Banner left WCAU when he opened a chain of clothing stores in Boston called Designer's Clothing. He then became co-chairman of the Board for the Greater Philadelphia chapter of City Year, a national non-profit organization promoting community service for youth.

== Football executive ==
In 1994, Banner began his work in professional football when Jeffrey Lurie, an old friend, purchased the Eagles. He was promoted in 1996 to senior vice president, and in 1997 from senior vice president of administration to executive vice president. In 2006, his contract was extended through 2010. On April 1, 2010, his contract was extended three more years through 2013. He changed positions on June 7, 2012, becoming the strategic adviser to team owner Lurie. Don Smolenski replaced Banner as president.

In 2001, Banner received a "PARTNERS Leadership Award" from the University of Pennsylvania for his extensive community service, including volunteer activities reading to students in the Boston public schools and spending time with severely ill children in the Boston Children's Hospital.
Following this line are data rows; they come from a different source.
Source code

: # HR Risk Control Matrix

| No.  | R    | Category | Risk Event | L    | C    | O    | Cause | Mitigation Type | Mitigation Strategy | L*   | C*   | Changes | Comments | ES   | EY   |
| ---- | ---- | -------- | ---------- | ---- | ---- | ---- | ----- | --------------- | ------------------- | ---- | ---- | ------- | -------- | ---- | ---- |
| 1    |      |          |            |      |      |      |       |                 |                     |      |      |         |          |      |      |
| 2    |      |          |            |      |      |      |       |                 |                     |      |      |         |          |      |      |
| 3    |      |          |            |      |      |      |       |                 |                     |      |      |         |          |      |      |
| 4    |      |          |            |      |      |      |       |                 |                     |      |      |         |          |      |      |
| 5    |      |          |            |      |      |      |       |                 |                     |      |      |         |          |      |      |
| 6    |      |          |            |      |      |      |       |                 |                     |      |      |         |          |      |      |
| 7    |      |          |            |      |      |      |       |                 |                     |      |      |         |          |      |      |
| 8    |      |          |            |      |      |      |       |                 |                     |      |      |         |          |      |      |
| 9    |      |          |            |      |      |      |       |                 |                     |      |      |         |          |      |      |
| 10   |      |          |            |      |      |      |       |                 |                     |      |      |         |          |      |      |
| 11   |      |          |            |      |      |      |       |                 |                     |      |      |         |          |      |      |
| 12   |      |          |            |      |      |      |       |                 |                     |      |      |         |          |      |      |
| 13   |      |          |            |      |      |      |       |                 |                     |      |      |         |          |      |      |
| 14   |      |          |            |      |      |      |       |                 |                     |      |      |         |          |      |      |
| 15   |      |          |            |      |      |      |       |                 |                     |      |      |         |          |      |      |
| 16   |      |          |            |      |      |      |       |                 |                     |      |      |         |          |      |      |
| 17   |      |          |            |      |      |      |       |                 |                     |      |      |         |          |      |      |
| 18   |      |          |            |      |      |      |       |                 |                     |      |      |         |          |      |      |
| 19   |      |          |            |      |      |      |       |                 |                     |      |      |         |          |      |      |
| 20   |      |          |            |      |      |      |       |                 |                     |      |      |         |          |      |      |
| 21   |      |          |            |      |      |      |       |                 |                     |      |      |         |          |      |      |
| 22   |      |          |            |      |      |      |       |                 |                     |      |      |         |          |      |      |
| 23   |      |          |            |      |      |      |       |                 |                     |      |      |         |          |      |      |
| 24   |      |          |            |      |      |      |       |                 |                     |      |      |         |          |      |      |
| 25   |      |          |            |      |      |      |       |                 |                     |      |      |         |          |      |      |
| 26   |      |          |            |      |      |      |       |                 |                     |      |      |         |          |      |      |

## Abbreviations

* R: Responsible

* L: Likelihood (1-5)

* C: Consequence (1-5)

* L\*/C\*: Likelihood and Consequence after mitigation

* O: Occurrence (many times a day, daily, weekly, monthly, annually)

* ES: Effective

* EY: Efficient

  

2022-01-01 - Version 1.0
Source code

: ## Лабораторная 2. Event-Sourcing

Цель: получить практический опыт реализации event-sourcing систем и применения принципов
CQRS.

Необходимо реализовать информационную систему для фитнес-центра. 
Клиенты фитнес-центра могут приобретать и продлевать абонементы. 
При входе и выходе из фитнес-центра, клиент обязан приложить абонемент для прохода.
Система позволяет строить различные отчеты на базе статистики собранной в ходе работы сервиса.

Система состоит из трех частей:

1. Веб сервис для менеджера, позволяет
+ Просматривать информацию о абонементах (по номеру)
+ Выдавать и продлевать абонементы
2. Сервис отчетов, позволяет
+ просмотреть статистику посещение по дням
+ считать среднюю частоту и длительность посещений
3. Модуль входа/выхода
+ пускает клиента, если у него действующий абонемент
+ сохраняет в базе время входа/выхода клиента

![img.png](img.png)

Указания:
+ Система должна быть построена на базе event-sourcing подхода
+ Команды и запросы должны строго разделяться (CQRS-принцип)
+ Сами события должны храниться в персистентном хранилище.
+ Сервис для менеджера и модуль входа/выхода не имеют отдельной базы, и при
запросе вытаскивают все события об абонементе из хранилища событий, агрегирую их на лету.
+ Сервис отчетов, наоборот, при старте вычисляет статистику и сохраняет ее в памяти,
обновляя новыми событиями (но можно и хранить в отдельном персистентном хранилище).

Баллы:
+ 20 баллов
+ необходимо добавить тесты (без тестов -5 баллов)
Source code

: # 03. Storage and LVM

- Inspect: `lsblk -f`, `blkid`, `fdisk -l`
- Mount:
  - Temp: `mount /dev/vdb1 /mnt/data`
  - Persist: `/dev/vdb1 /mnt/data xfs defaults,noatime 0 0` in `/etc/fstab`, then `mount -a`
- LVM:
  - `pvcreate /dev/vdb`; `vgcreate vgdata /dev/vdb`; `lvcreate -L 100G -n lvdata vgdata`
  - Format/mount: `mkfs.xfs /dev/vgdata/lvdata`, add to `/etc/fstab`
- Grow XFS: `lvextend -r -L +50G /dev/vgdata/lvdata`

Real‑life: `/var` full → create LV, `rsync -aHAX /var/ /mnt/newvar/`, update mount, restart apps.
He has also been heavily involved, in both Boston and Philadelphia, with City Year, a program based on volunteers who commit to a year of full-time volunteer work.

Banner was the only non-league office member intimately involved in the 2011 CBA Negotiations on behalf of the owners. This resulted in a decade of labor peace and significant growth for the NFL.

In 2012, Banner was reportedly part of a group that was interested in purchasing the Cleveland Browns. On October 16, 2012, Banner was announced as the new CEO of the Cleveland Browns by new owner Jimmy Haslam. On February 11, 2014, the Cleveland Browns announced that Banner would be leaving the Browns by the following summer and leave a transition to the new management team which he had hired.

On December 24, 2014, Banner was hired as a consultant with the Atlanta Falcons.

In addition to his other accomplishments, Banner may be best known for his ability to identify and develop young talent, as evidenced by NBA team presidents Scott O'Neil and Len Komoroski and NFL team presidents Mark Donovan and Don Smolenski. Prior to hiring Andy Reid, he hired then future head coaches John Harbaugh, Jon Gruden, Sean McDermott, and Sean Payton. He also hired Andy Reid as head coach of the Eagles prior to Reid ever serving as a coordinator. With Reid, he collaborated on hires of Brad Childress, Matt Nagy, Doug Pederson, Steve Spagnuolo, Marty Mornhinweg, and Pat Shurmur. In the Front Office, he hired numerous eventual GMs in Brett Veach, Ryan Grigson, Tom Heckert, Jason Licht, and Howie Roseman.